EXERCISE BRIEF
The lines wanted run from the first one below through the one with "- [Gonzalo Navarrete](https://github.com/Virut1316)". Return them exactly.

EXTRACTED DATA Start Marker

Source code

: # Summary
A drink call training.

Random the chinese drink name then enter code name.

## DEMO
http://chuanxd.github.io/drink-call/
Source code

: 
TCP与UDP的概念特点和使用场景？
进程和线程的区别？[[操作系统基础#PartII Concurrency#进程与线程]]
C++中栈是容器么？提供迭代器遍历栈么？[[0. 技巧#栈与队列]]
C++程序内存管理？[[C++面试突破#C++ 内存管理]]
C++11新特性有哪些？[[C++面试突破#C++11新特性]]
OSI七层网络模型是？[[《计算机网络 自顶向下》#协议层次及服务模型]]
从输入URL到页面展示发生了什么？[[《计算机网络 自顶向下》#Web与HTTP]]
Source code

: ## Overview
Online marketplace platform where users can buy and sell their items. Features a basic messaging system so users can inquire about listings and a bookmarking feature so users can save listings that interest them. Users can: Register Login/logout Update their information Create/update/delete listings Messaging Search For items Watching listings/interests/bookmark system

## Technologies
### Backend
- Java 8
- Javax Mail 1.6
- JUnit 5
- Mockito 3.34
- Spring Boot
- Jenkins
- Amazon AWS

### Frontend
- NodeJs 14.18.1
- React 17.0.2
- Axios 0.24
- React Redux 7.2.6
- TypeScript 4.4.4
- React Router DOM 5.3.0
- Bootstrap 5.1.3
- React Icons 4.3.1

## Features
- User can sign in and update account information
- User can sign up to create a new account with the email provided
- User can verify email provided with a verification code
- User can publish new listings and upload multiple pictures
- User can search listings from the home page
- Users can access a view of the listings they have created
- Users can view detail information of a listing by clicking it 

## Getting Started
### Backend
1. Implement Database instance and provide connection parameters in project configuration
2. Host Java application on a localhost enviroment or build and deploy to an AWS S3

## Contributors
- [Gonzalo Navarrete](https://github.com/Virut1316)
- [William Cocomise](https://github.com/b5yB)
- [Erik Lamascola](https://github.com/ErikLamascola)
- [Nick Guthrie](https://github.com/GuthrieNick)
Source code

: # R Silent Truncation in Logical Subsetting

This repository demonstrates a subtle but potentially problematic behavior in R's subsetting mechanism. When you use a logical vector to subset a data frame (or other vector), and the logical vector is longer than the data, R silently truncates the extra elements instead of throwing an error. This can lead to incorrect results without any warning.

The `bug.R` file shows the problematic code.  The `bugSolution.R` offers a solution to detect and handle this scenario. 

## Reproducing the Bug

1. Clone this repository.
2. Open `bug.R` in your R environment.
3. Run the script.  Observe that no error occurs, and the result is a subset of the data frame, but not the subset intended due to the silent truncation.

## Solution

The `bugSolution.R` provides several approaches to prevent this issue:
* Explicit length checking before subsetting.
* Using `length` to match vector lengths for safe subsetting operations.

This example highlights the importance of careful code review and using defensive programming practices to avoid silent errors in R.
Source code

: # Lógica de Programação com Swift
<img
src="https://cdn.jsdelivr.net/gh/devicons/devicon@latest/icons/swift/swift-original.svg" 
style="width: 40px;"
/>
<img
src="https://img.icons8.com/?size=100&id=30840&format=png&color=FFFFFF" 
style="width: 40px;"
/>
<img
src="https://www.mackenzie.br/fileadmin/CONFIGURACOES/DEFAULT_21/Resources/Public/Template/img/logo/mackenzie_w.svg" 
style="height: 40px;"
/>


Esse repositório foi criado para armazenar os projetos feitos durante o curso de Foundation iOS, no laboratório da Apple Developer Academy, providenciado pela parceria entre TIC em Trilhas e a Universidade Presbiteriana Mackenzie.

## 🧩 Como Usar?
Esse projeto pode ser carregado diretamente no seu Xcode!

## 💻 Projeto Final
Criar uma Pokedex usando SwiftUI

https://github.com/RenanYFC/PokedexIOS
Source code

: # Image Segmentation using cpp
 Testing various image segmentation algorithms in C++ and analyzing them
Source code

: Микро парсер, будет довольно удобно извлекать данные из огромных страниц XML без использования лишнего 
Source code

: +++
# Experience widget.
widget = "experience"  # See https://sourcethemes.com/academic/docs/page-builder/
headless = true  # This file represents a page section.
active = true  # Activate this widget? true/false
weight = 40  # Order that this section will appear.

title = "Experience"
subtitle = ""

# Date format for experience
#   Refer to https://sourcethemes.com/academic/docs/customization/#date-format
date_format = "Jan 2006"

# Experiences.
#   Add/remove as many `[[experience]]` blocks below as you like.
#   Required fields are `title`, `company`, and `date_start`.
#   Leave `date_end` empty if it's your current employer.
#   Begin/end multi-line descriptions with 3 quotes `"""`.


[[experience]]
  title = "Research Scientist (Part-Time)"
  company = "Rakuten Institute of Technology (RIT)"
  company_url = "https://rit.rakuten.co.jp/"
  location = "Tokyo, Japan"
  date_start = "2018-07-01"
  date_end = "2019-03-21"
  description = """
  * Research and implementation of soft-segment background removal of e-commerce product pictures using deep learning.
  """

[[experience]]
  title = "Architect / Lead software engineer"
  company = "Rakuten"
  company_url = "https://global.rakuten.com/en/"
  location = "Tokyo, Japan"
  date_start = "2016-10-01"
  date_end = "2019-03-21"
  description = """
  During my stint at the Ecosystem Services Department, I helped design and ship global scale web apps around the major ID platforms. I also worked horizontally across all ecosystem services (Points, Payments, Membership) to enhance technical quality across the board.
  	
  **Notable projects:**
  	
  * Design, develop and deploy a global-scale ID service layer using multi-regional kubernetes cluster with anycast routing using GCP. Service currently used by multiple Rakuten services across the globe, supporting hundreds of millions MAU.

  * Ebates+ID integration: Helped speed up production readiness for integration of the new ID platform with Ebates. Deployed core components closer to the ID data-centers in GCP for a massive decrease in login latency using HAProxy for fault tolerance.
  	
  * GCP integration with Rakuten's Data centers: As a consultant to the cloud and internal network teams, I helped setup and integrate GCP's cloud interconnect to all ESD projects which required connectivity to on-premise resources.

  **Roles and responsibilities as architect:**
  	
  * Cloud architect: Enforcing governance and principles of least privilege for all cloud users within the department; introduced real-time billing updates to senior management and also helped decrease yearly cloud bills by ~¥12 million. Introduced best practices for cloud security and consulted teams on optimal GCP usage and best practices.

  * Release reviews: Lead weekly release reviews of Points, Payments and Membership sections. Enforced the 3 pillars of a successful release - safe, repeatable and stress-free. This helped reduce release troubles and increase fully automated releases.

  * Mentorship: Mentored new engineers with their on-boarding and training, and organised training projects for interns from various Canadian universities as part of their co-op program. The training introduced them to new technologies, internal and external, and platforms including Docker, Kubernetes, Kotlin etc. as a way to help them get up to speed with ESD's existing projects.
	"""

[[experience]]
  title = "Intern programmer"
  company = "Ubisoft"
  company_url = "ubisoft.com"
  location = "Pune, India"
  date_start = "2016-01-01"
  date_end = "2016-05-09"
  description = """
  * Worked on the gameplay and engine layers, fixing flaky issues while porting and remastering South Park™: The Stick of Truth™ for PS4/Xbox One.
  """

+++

EXTRACTED DATA End Marker

RESULT OF THE EXERCISE
Source code

: # Summary
A drink call training.

Random the chinese drink name then enter code name.

## DEMO
http://chuanxd.github.io/drink-call/
Source code

: 
TCP与UDP的概念特点和使用场景？
进程和线程的区别？[[操作系统基础#PartII Concurrency#进程与线程]]
C++中栈是容器么？提供迭代器遍历栈么？[[0. 技巧#栈与队列]]
C++程序内存管理？[[C++面试突破#C++ 内存管理]]
C++11新特性有哪些？[[C++面试突破#C++11新特性]]
OSI七层网络模型是？[[《计算机网络 自顶向下》#协议层次及服务模型]]
从输入URL到页面展示发生了什么？[[《计算机网络 自顶向下》#Web与HTTP]]
Source code

: ## Overview
Online marketplace platform where users can buy and sell their items. Features a basic messaging system so users can inquire about listings and a bookmarking feature so users can save listings that interest them. Users can: Register Login/logout Update their information Create/update/delete listings Messaging Search For items Watching listings/interests/bookmark system

## Technologies
### Backend
- Java 8
- Javax Mail 1.6
- JUnit 5
- Mockito 3.34
- Spring Boot
- Jenkins
- Amazon AWS

### Frontend
- NodeJs 14.18.1
- React 17.0.2
- Axios 0.24
- React Redux 7.2.6
- TypeScript 4.4.4
- React Router DOM 5.3.0
- Bootstrap 5.1.3
- React Icons 4.3.1

## Features
- User can sign in and update account information
- User can sign up to create a new account with the email provided
- User can verify email provided with a verification code
- User can publish new listings and upload multiple pictures
- User can search listings from the home page
- Users can access a view of the listings they have created
- Users can view detail information of a listing by clicking it 

## Getting Started
### Backend
1. Implement Database instance and provide connection parameters in project configuration
2. Host Java application on a localhost enviroment or build and deploy to an AWS S3

## Contributors
- [Gonzalo Navarrete](https://github.com/Virut1316)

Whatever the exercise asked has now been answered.